Counting arguments with $#
One further bash
operator useful when working with scripts that take external
arguments is to use the $#
operator. For example, try the following script (save to
counting-arguments.sh):
echo the number of arguments received is $#
And run like this (try with a different number of arguments).
bash counting-arguments.sh argument1 argument2 argument3
the number of arguments received is 3
We can use $#
to make our help printing if
statement even more flexible. For
example, imagine a new researcher just received our script and has no idea what to do
with it he or she migh be tempted to run the script like this and see what happens:
bash print-largest.sh
But this would led to the script hangging! (you can cancel it with
Ctrl+C). A more useful default behaviour would be that if your
script requires arguments to work, trying to run it with no arguments cause the help
message to be printed. We can do this with $#
like this:
if [[ "$1" == "--help" ]] || [[ $# -eq 0 ]]
then
echo "Returns the file with the most number"

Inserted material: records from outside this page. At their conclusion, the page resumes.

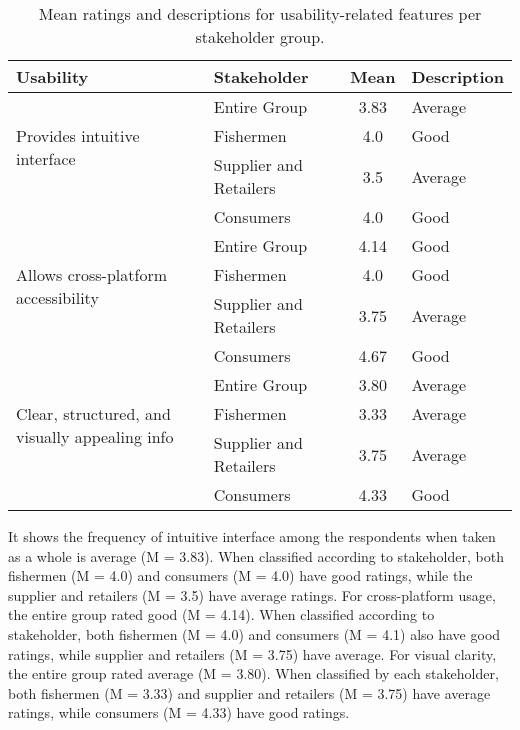 	\begin{table}[h]
		\centering
		\begin{tabular}{|l|l|c|l|}
			\hline
			\textbf{Usability} & \textbf{Stakeholder} & \textbf{Mean} & \textbf{Description} \\ \hline
			\multirow{3}{*}{Provides intuitive interface} 
			& Entire Group & 3.83 & Average \\ \cline{2-4}
			& Fishermen & 4.0 & Good \\ \cline{2-4}
			& Supplier and Retailers & 3.5 & Average \\ \cline{2-4}
			& Consumers & 4.0 & Good \\ \hline
			
			\multirow{3}{*}{Allows cross-platform accessibility} 
			& Entire Group & 4.14 & Good \\ \cline{2-4}
			& Fishermen & 4.0 & Good \\ \cline{2-4}
			& Supplier and Retailers & 3.75 & Average \\ \cline{2-4}
			& Consumers & 4.67 & Good \\ \hline
			
			\multirow{3}{*}{Clear, structured, and visually appealing info} 
			& Entire Group & 3.80 & Average \\ \cline{2-4}
			& Fishermen & 3.33 & Average \\ \cline{2-4}
			& Supplier and Retailers & 3.75 & Average \\ \cline{2-4}
			& Consumers & 4.33 & Good \\ \hline
			
		\end{tabular}
		\caption{Mean ratings and descriptions for usability-related features per stakeholder group.}
		\label{tab:usability}
	\end{table}
	
	It shows the frequency of intuitive interface among the respondents when taken as a whole is average (M = 3.83). When classified according to stakeholder, both fishermen (M = 4.0) and consumers (M = 4.0) have good ratings, while the supplier and retailers (M = 3.5) have average ratings. For cross-platform usage, the entire group rated good (M = 4.14). When classified according to stakeholder, both fishermen (M = 4.0) and consumers (M = 4.1) also have good ratings, while supplier and retailers (M = 3.75) have average. For visual clarity, the entire group rated average (M = 3.80). When classified by each stakeholder, both fishermen (M = 3.33) and supplier and retailers (M = 3.75) have average ratings, while consumers (M = 4.33)  have good ratings.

echo "of lines in the list provided"
echo "To execute:"
echo "print-largest.sh <list-of-files>"
exit 0
fi
wc -l $@ | sort -n | tail -1
bash print-largest.sh
Returns the file with the most number
of lines in the list provided
To execute:
print-largest.sh <list-of-files>
That’s a more useful default behaviour!. Notice the if
structure we have used where
we have included a new operator ||
(that is two vertical lines, look for the key
| in your keyboard) that works as a logical OR
(there is an equivalent
&&
operator that works as a logical AND
) and let us two or more comparison tests.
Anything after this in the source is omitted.